Cabbage health benefits, key natural values, therapeutic properties. How to make cabbage cooking & eating? Cabbage recipes shared on page.
In research Cabbage stands out for its health value. Dozens of studies show that cabbage and other cruciferous vegetables are protective foods. All are good sources of vitamins, minerals and fibre and now it is known that they can help in other ways too. Cabbage can be enjoyed in many recipes.
Can reduce risk of cancer
>Helps lower risk of heart disease and stroke.
May reduce risk of cataracts.
Speeds ulcer healing and improves digestive health
Help cut risk of spina bifida
Per 100 g row cabbage
B vitamins Good source
Beta-carotene (mcg) 385
Calcium (mg) 52
Folate (mcg) 75
Potassium (mg) 270
Vitamin C (mg) 50
Vitamin E (mg) 0,2
Contains antioxidants and other substances that improve disease resistance In population surveys, people who eat cabbage often, have a lower rate of cancer, especially of the stomach, colon, lung and skin. People with high levels of antioxidants in the body from food also have lower rates of heart diease stroke and cataracts.
Helps peptic ulcers. The efficacy of raw cabbage juice as a traditional ulcer remedy is supported by tests on volunteers. Raw cabbage is also helpful, but has a weaker effect.
Raw sauerkraut contains microorganisms good for intestinal flora. Sauerkraut (fermented cabbage) is traditionally used to improve digestion and gut health.
Raw green cabbage is a rich source of folate. For women planning a pregnancy, ample folate lowers the risk of a spina bifida baby.
Even 1 serving of cabbage a week, either raw cooked or as sauerkraut, may lower the risk of colon cancer. Studies suggest that for a general protective effect, 2-3 helpings a week are needed. Raw green cabbage contains the most nutrients, especially folate and antioxidants.
As cabbage reduces iodine absorption, people who eat cabbage more than 2-3 times a week should ensure they eat iodinerich foods, especially if they live in an area with low soil iodine.
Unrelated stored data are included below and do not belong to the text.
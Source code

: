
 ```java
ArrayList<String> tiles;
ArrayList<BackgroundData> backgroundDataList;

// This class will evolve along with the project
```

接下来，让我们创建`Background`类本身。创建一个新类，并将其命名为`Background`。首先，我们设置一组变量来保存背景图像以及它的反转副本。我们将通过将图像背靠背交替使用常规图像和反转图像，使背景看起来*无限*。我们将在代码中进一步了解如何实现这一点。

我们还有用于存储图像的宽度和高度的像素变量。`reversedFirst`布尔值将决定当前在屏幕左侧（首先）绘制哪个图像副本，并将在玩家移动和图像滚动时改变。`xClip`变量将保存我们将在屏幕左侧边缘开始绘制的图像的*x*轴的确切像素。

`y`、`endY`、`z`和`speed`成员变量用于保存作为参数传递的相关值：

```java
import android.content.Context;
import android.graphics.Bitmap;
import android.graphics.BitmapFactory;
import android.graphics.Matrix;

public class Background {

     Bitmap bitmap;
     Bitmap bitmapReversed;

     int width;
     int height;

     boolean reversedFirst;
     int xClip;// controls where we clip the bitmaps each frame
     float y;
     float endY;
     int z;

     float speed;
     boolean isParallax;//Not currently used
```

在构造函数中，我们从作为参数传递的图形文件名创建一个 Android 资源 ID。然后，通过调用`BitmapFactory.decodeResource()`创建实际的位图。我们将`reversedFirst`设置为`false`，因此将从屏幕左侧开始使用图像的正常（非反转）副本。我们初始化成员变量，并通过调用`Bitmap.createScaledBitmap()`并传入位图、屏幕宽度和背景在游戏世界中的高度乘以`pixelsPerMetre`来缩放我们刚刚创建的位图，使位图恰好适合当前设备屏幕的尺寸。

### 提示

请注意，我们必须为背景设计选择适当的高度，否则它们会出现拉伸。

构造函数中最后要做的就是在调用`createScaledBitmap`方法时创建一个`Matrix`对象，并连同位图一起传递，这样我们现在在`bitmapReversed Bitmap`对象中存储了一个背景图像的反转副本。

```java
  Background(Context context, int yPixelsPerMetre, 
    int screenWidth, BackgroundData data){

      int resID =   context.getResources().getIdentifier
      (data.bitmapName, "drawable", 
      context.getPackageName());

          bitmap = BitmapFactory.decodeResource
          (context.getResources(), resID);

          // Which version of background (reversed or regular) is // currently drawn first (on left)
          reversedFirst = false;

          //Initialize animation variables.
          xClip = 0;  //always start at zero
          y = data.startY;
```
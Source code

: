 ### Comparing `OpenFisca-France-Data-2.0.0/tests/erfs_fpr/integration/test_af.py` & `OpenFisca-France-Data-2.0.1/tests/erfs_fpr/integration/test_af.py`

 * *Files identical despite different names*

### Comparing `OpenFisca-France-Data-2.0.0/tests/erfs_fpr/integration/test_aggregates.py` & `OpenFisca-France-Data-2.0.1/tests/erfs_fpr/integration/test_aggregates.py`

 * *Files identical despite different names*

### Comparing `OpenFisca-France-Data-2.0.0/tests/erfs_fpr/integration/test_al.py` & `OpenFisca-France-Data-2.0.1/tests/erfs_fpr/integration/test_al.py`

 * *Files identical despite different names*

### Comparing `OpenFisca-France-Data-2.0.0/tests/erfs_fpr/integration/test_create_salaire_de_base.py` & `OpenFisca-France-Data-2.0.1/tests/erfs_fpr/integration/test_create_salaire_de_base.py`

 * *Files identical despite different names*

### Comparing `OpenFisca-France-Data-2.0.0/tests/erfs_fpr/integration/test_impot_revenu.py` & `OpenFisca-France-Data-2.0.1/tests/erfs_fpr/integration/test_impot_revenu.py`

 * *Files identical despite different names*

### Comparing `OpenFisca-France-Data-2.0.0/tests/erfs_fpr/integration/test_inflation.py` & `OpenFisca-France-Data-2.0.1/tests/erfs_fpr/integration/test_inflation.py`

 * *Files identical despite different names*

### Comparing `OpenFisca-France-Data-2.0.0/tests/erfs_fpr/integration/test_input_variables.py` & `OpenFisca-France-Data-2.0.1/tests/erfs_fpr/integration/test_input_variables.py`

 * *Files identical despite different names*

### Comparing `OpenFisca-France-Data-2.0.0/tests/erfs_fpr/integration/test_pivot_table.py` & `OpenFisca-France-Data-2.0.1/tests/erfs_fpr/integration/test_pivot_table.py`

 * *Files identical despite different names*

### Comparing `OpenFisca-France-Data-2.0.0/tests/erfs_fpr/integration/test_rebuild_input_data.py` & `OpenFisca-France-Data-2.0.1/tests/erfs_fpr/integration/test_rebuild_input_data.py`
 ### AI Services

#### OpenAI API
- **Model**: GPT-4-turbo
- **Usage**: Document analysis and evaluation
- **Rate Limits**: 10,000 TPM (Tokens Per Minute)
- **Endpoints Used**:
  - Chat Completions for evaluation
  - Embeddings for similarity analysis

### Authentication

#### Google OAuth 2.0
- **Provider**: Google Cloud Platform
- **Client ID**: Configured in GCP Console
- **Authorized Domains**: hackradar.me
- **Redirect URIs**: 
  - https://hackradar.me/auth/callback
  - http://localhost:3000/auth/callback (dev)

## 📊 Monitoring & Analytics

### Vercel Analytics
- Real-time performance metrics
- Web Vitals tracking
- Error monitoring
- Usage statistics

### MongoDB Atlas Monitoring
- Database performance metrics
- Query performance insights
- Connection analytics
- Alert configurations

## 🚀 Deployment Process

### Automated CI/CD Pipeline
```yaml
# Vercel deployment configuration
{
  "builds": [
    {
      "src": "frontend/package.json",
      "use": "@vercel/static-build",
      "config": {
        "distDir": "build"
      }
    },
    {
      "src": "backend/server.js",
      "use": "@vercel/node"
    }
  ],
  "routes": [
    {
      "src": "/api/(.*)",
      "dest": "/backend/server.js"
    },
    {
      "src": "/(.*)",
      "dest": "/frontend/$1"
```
Choose the freshest cabbage and use quickly, before it toughens. If using the outer leaves, look for organic varieties to avoid farm chemical residues. Store, wrapped, in the fridge. Only raw sauerkraut cantains “live” bacteria (which survive freeazing). Sauerkraut that is heat-treated for canning or bottling has little or no bacteria.
Whether braised, stuffed, added to soups or stir-fries, or eaten raw in slaw salads, that everyone, even the least enthusiastic cabbage eater, should be able to find some they like. To help reduce flatulence, combine cabbage with a carminative spice or herb, such as caraway or fennel seeds.